## Requirement
Below are records with pictures; copy word for word only the lines between the line with "583. [[stagecafrstore.starbucks.com] CRLF" and the line with "### 1. **Homepage", inclusive, and drop the pictures.

:: Data under study ::

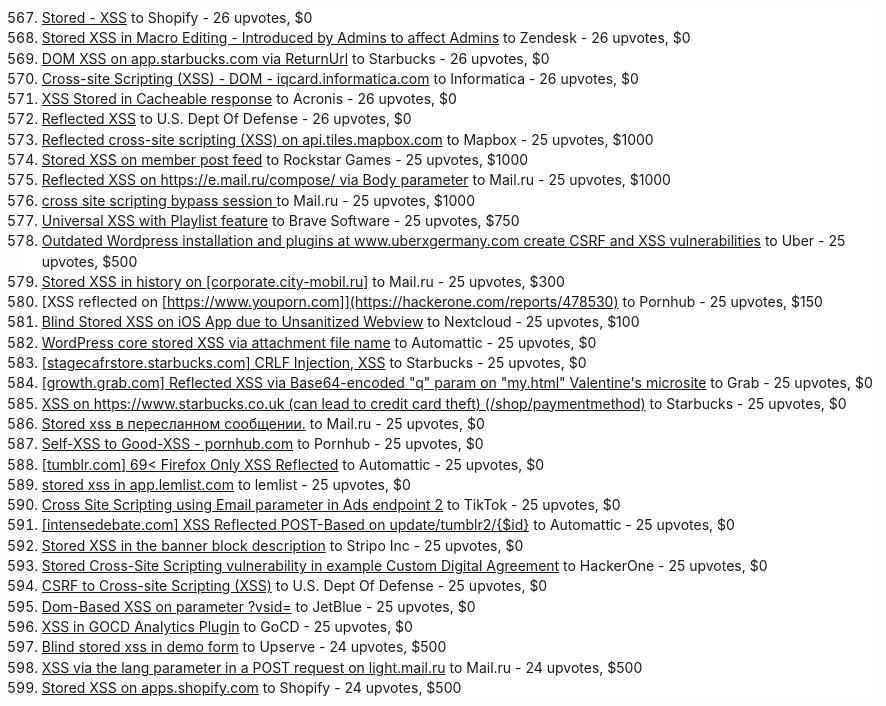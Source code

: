 567. [Stored - XSS](https://hackerone.com/reports/532643) to Shopify - 26 upvotes, $0
568. [Stored XSS in Macro Editing - Introduced by Admins to affect Admins](https://hackerone.com/reports/471660) to Zendesk - 26 upvotes, $0
569. [DOM XSS on app.starbucks.com via ReturnUrl](https://hackerone.com/reports/526265) to Starbucks - 26 upvotes, $0
570. [Cross-site Scripting (XSS) - DOM - iqcard.informatica.com](https://hackerone.com/reports/1004833) to Informatica - 26 upvotes, $0
571. [XSS Stored in Cacheable  response](https://hackerone.com/reports/1011093) to Acronis - 26 upvotes, $0
572. [Reflected XSS](https://hackerone.com/reports/1390131) to U.S. Dept Of Defense - 26 upvotes, $0
573. [Reflected cross-site scripting (XSS) on api.tiles.mapbox.com](https://hackerone.com/reports/135217) to Mapbox - 25 upvotes, $1000
574. [Stored XSS on member post feed](https://hackerone.com/reports/264002) to Rockstar Games - 25 upvotes, $1000
575. [Reflected XSS on https://e.mail.ru/compose/ via Body parameter](https://hackerone.com/reports/1000363) to Mail.ru - 25 upvotes, $1000
576. [cross site scripting bypass session ](https://hackerone.com/reports/939158) to Mail.ru - 25 upvotes, $1000
577. [Universal XSS with Playlist feature](https://hackerone.com/reports/1436558) to Brave Software - 25 upvotes, $750
578. [Outdated Wordpress installation and plugins at www.uberxgermany.com create CSRF and XSS vulnerabilities](https://hackerone.com/reports/323899) to Uber - 25 upvotes, $500
579. [Stored XSS in history on [corporate.city-mobil.ru]](https://hackerone.com/reports/952983) to Mail.ru - 25 upvotes, $300
580. [XSS reflected on [https://www.youporn.com]](https://hackerone.com/reports/478530) to Pornhub - 25 upvotes, $150
581. [Blind Stored XSS on iOS App due to Unsanitized Webview](https://hackerone.com/reports/575562) to Nextcloud - 25 upvotes, $100
582. [WordPress core stored XSS via attachment file name](https://hackerone.com/reports/139245) to Automattic - 25 upvotes, $0
583. [[stagecafrstore.starbucks.com] CRLF Injection, XSS](https://hackerone.com/reports/192667) to Starbucks - 25 upvotes, $0
584. [[growth.grab.com] Reflected XSS via Base64-encoded "q" param on "my.html" Valentine's microsite](https://hackerone.com/reports/320679) to Grab - 25 upvotes, $0
585. [XSS on https://www.starbucks.co.uk (can lead to credit card theft) (/shop/paymentmethod)](https://hackerone.com/reports/227486) to Starbucks - 25 upvotes, $0
586. [Stored xss в пересланном сообщении.](https://hackerone.com/reports/344228) to Mail.ru - 25 upvotes, $0
587. [Self-XSS to Good-XSS - pornhub.com](https://hackerone.com/reports/761904) to Pornhub - 25 upvotes, $0
588. [[tumblr.com] 69\< Firefox Only  XSS Reflected](https://hackerone.com/reports/915756) to Automattic - 25 upvotes, $0
589. [stored xss in app.lemlist.com](https://hackerone.com/reports/919859) to lemlist - 25 upvotes, $0
590. [Cross Site Scripting using Email parameter in Ads endpoint 2](https://hackerone.com/reports/946160) to TikTok - 25 upvotes, $0
591. [[intensedebate.com] XSS Reflected POST-Based on update/tumblr2/{$id}](https://hackerone.com/reports/1040639) to Automattic - 25 upvotes, $0
592. [Stored XSS in the banner block description](https://hackerone.com/reports/1065964) to Stripo Inc - 25 upvotes, $0
593. [Stored Cross-Site Scripting vulnerability in example Custom Digital Agreement](https://hackerone.com/reports/983077) to HackerOne - 25 upvotes, $0
594. [CSRF to Cross-site Scripting (XSS)](https://hackerone.com/reports/1118501) to U.S. Dept Of Defense - 25 upvotes, $0
595. [Dom-Based XSS on parameter ?vsid=](https://hackerone.com/reports/1452149) to JetBlue - 25 upvotes, $0
596. [XSS in GOCD Analytics Plugin](https://hackerone.com/reports/2433634) to GoCD - 25 upvotes, $0
597. [Blind stored xss in demo form](https://hackerone.com/reports/324194) to Upserve  - 24 upvotes, $500
598. [XSS via the lang parameter in a POST request on light.mail.ru](https://hackerone.com/reports/496128) to Mail.ru - 24 upvotes, $500
599. [Stored XSS on apps.shopify.com](https://hackerone.com/reports/1107726) to Shopify - 24 upvotes, $500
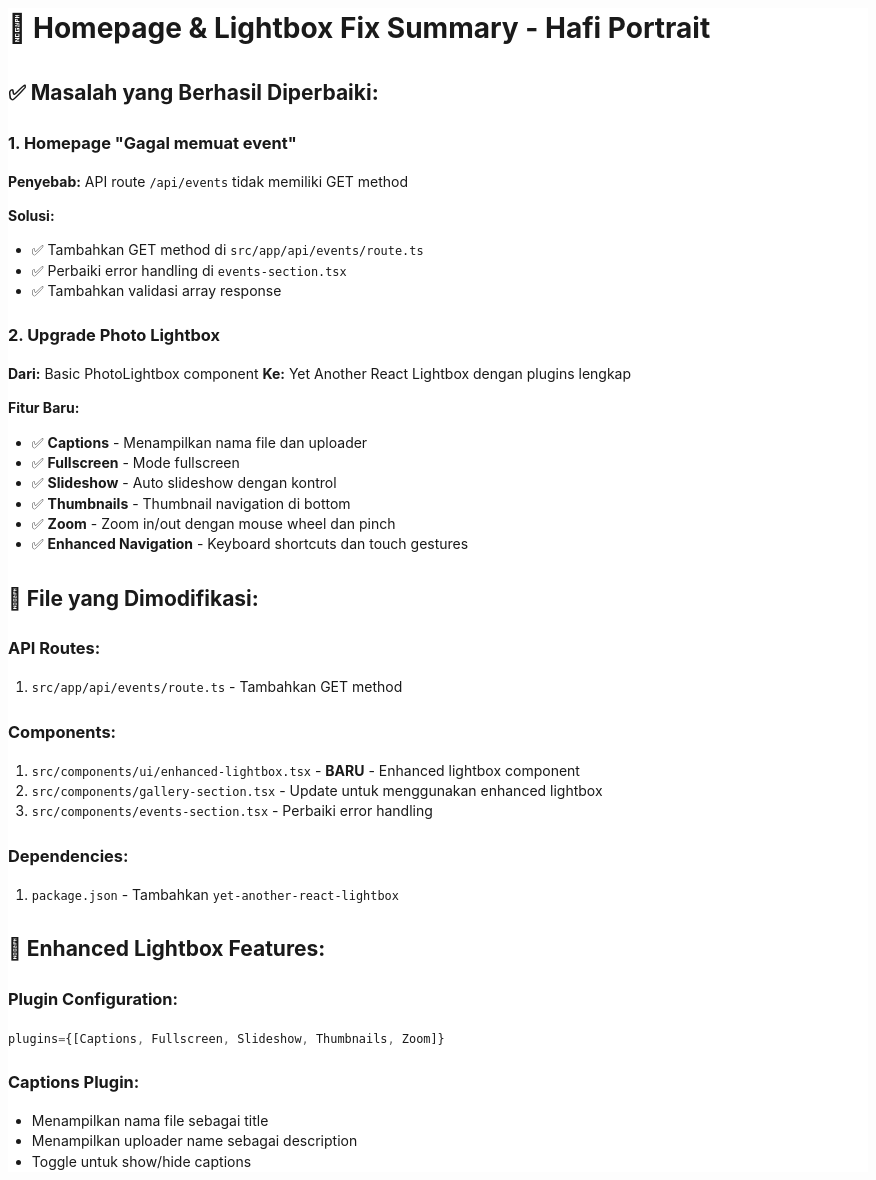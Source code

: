 # 🎉 Homepage & Lightbox Fix Summary - Hafi Portrait

## ✅ **Masalah yang Berhasil Diperbaiki:**

### 1. **Homepage "Gagal memuat event"**
**Penyebab:** API route `/api/events` tidak memiliki GET method

**Solusi:**
- ✅ Tambahkan GET method di `src/app/api/events/route.ts`
- ✅ Perbaiki error handling di `events-section.tsx`
- ✅ Tambahkan validasi array response

### 2. **Upgrade Photo Lightbox**
**Dari:** Basic PhotoLightbox component
**Ke:** Yet Another React Lightbox dengan plugins lengkap

**Fitur Baru:**
- ✅ **Captions** - Menampilkan nama file dan uploader
- ✅ **Fullscreen** - Mode fullscreen
- ✅ **Slideshow** - Auto slideshow dengan kontrol
- ✅ **Thumbnails** - Thumbnail navigation di bottom
- ✅ **Zoom** - Zoom in/out dengan mouse wheel dan pinch
- ✅ **Enhanced Navigation** - Keyboard shortcuts dan touch gestures

## 📁 **File yang Dimodifikasi:**

### API Routes:
1. `src/app/api/events/route.ts` - Tambahkan GET method

### Components:
1. `src/components/ui/enhanced-lightbox.tsx` - **BARU** - Enhanced lightbox component
2. `src/components/gallery-section.tsx` - Update untuk menggunakan enhanced lightbox
3. `src/components/events-section.tsx` - Perbaiki error handling

### Dependencies:
1. `package.json` - Tambahkan `yet-another-react-lightbox`

## 🎯 **Enhanced Lightbox Features:**

### **Plugin Configuration:**
```typescript
plugins={[Captions, Fullscreen, Slideshow, Thumbnails, Zoom]}
```

### **Captions Plugin:**
- Menampilkan nama file sebagai title
- Menampilkan uploader name sebagai description
- Toggle untuk show/hide captions
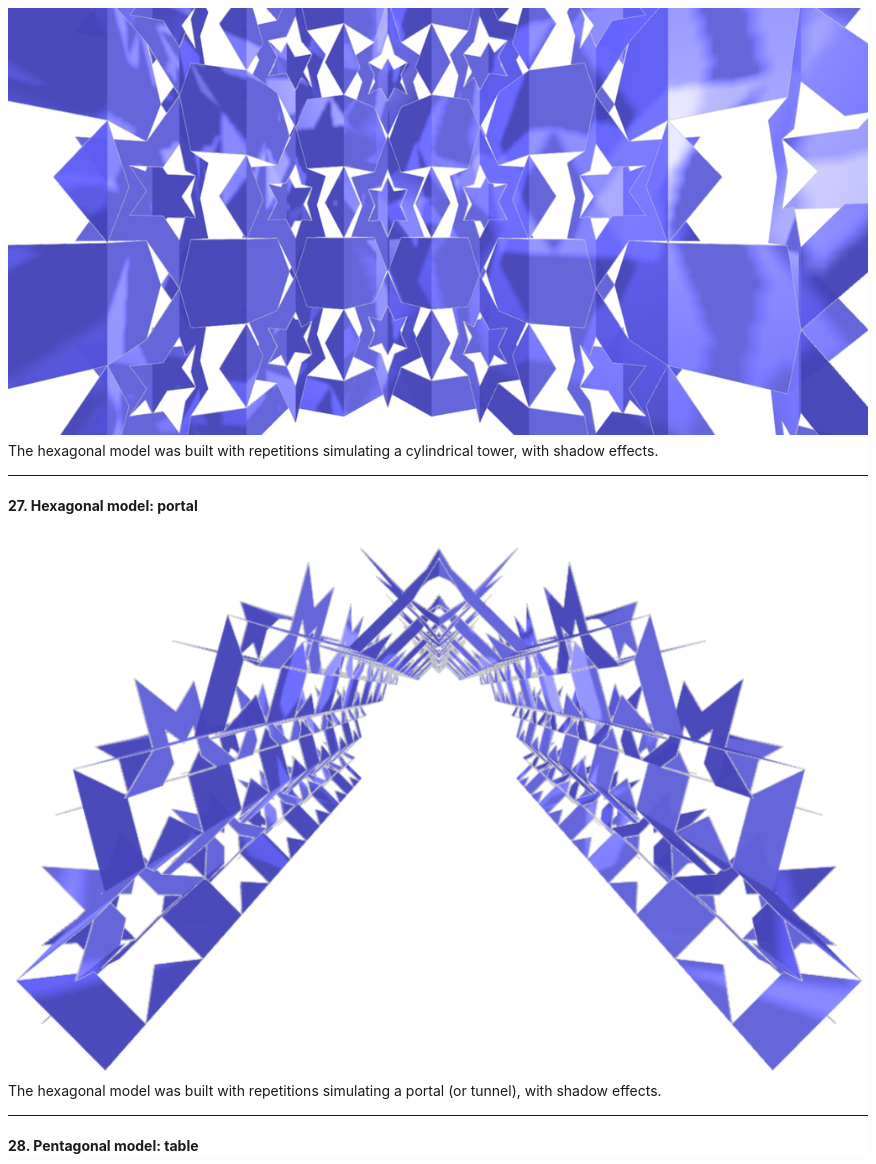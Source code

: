 <a href="vr/modelo9a.htm" target="_blank" title="3D model" class="fotoA"><img src="ar/26A.png" class="foto" alt="kirigami Hexagonal"></a>
 <br>The hexagonal model was built with repetitions simulating a cylindrical tower, with shadow effects.
 <br>
<hr>
<h4>27. Hexagonal model: portal</h4>
<a href="vr/modelo9ar.htm" target="_blank" title="3D model" class="fotoA"><img src="ar/27A.png" class="foto" alt="kirigami Hexagonal"></a>
 <br>The hexagonal model was built with repetitions simulating a portal (or tunnel), with shadow effects.
 <br>
<hr>
<h4>28. Pentagonal model: table</h4>
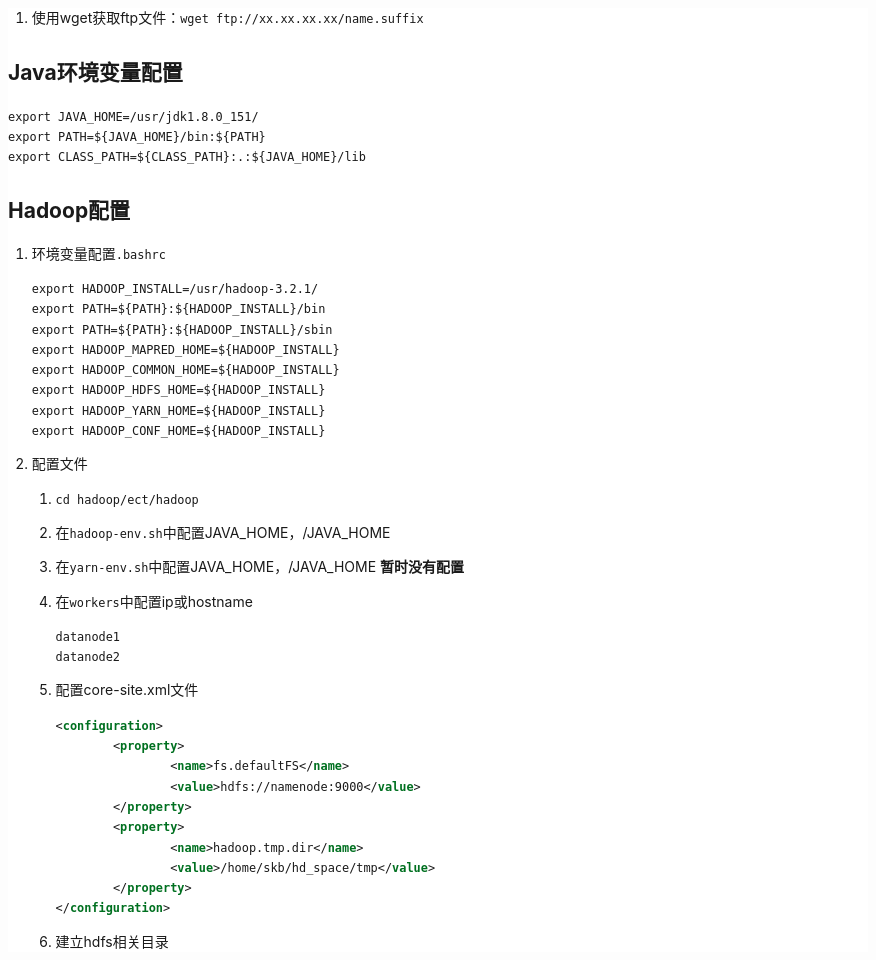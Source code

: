 1. 使用wget获取ftp文件：`wget ftp://xx.xx.xx.xx/name.suffix`

## Java环境变量配置

```shell
export JAVA_HOME=/usr/jdk1.8.0_151/
export PATH=${JAVA_HOME}/bin:${PATH}
export CLASS_PATH=${CLASS_PATH}:.:${JAVA_HOME}/lib
```

## Hadoop配置

1. 环境变量配置`.bashrc`

    ```shell
    export HADOOP_INSTALL=/usr/hadoop-3.2.1/
    export PATH=${PATH}:${HADOOP_INSTALL}/bin
    export PATH=${PATH}:${HADOOP_INSTALL}/sbin
    export HADOOP_MAPRED_HOME=${HADOOP_INSTALL}
    export HADOOP_COMMON_HOME=${HADOOP_INSTALL}
    export HADOOP_HDFS_HOME=${HADOOP_INSTALL}
    export HADOOP_YARN_HOME=${HADOOP_INSTALL}
    export HADOOP_CONF_HOME=${HADOOP_INSTALL}
    ```

2. 配置文件

   1. `cd hadoop/ect/hadoop`

   2. 在`hadoop-env.sh`中配置JAVA_HOME，/JAVA_HOME

   3. 在`yarn-env.sh`中配置JAVA_HOME，/JAVA_HOME **暂时没有配置**

   4. 在`workers`中配置ip或hostname

      ```shell
      datanode1
      datanode2
      ```

   5. 配置core-site.xml文件

      ```xml
      <configuration>
              <property>
                      <name>fs.defaultFS</name>
                      <value>hdfs://namenode:9000</value>
              </property>
              <property>
                      <name>hadoop.tmp.dir</name>
                      <value>/home/skb/hd_space/tmp</value>
              </property>
      </configuration>
      ```

   6. 建立hdfs相关目录
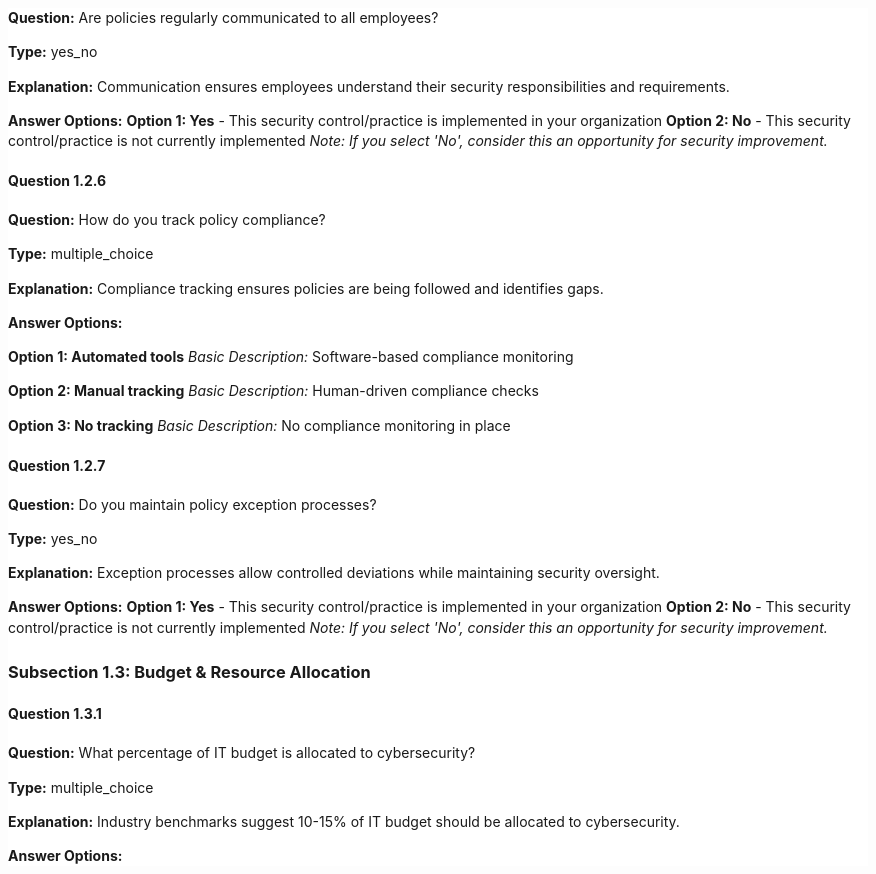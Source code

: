 **Question:** Are policies regularly communicated to all employees?

**Type:** yes_no

**Explanation:** Communication ensures employees understand their security responsibilities and requirements.

**Answer Options:**
**Option 1: Yes** - This security control/practice is implemented in your organization
**Option 2: No** - This security control/practice is not currently implemented
*Note: If you select 'No', consider this an opportunity for security improvement.*


#### Question 1.2.6

**Question:** How do you track policy compliance?

**Type:** multiple_choice

**Explanation:** Compliance tracking ensures policies are being followed and identifies gaps.

**Answer Options:**

**Option 1: Automated tools**
*Basic Description:* Software-based compliance monitoring

**Option 2: Manual tracking**
*Basic Description:* Human-driven compliance checks

**Option 3: No tracking**
*Basic Description:* No compliance monitoring in place


#### Question 1.2.7

**Question:** Do you maintain policy exception processes?

**Type:** yes_no

**Explanation:** Exception processes allow controlled deviations while maintaining security oversight.

**Answer Options:**
**Option 1: Yes** - This security control/practice is implemented in your organization
**Option 2: No** - This security control/practice is not currently implemented
*Note: If you select 'No', consider this an opportunity for security improvement.*



### Subsection 1.3: Budget & Resource Allocation

#### Question 1.3.1

**Question:** What percentage of IT budget is allocated to cybersecurity?

**Type:** multiple_choice

**Explanation:** Industry benchmarks suggest 10-15% of IT budget should be allocated to cybersecurity.

**Answer Options:**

:::

## Task answer
583. [[stagecafrstore.starbucks.com] CRLF Injection, XSS](https://hackerone.com/reports/192667) to Starbucks - 25 upvotes, $0
584. [[growth.grab.com] Reflected XSS via Base64-encoded "q" param on "my.html" Valentine's microsite](https://hackerone.com/reports/320679) to Grab - 25 upvotes, $0
585. [XSS on https://www.starbucks.co.uk (can lead to credit card theft) (/shop/paymentmethod)](https://hackerone.com/reports/227486) to Starbucks - 25 upvotes, $0
586. [Stored xss в пересланном сообщении.](https://hackerone.com/reports/344228) to Mail.ru - 25 upvotes, $0
587. [Self-XSS to Good-XSS - pornhub.com](https://hackerone.com/reports/761904) to Pornhub - 25 upvotes, $0
588. [[tumblr.com] 69\< Firefox Only  XSS Reflected](https://hackerone.com/reports/915756) to Automattic - 25 upvotes, $0
589. [stored xss in app.lemlist.com](https://hackerone.com/reports/919859) to lemlist - 25 upvotes, $0
590. [Cross Site Scripting using Email parameter in Ads endpoint 2](https://hackerone.com/reports/946160) to TikTok - 25 upvotes, $0
591. [[intensedebate.com] XSS Reflected POST-Based on update/tumblr2/{$id}](https://hackerone.com/reports/1040639) to Automattic - 25 upvotes, $0
592. [Stored XSS in the banner block description](https://hackerone.com/reports/1065964) to Stripo Inc - 25 upvotes, $0
593. [Stored Cross-Site Scripting vulnerability in example Custom Digital Agreement](https://hackerone.com/reports/983077) to HackerOne - 25 upvotes, $0
594. [CSRF to Cross-site Scripting (XSS)](https://hackerone.com/reports/1118501) to U.S. Dept Of Defense - 25 upvotes, $0
595. [Dom-Based XSS on parameter ?vsid=](https://hackerone.com/reports/1452149) to JetBlue - 25 upvotes, $0
596. [XSS in GOCD Analytics Plugin](https://hackerone.com/reports/2433634) to GoCD - 25 upvotes, $0
597. [Blind stored xss in demo form](https://hackerone.com/reports/324194) to Upserve  - 24 upvotes, $500
598. [XSS via the lang parameter in a POST request on light.mail.ru](https://hackerone.com/reports/496128) to Mail.ru - 24 upvotes, $500
599. [Stored XSS on apps.shopify.com](https://hackerone.com/reports/1107726) to Shopify - 24 upvotes, $500
Source code

: # 🎉 Homepage & Lightbox Fix Summary - Hafi Portrait

## ✅ **Masalah yang Berhasil Diperbaiki:**

### 1. **Homepage "Gagal memuat event"**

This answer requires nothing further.